From the listing below, select every line where the word "site" appears.

◆ Provided records ◆
------------------------------------------------------------
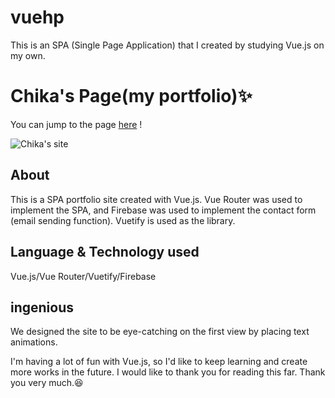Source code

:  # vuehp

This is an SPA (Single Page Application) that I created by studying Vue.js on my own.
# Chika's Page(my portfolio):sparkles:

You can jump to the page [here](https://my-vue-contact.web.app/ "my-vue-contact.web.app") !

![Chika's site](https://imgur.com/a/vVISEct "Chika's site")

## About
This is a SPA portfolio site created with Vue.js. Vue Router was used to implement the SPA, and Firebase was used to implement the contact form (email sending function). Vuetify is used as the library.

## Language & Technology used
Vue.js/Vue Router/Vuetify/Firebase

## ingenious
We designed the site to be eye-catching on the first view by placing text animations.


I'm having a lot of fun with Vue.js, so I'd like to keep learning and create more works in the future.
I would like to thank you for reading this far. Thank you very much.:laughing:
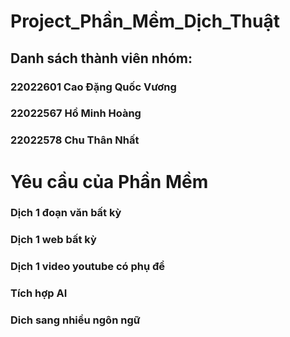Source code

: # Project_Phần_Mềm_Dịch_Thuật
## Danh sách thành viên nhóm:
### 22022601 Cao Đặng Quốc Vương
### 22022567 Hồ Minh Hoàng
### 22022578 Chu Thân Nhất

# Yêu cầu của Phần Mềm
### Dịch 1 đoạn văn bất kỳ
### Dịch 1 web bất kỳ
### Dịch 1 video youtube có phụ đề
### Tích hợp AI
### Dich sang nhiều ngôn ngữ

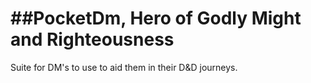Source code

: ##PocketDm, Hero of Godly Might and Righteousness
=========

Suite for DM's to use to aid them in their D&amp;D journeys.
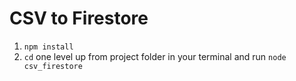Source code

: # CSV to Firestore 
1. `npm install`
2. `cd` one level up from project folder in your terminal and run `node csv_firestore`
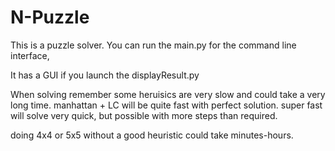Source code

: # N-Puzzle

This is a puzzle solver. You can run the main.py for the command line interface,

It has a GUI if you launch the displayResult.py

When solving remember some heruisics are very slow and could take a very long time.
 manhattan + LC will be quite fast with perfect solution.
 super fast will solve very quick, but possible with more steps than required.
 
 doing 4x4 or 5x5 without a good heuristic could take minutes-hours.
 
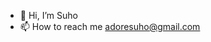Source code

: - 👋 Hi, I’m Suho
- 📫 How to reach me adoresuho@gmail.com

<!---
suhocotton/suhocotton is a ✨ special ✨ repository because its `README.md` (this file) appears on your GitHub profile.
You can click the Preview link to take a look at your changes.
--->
------------------------------------------------------------
◆ Response ◆
![Chika's site](https://imgur.com/a/vVISEct "Chika's site")
This is a SPA portfolio site created with Vue.js. Vue Router was used to implement the SPA, and Firebase was used to implement the contact form (email sending function). Vuetify is used as the library.
We designed the site to be eye-catching on the first view by placing text animations.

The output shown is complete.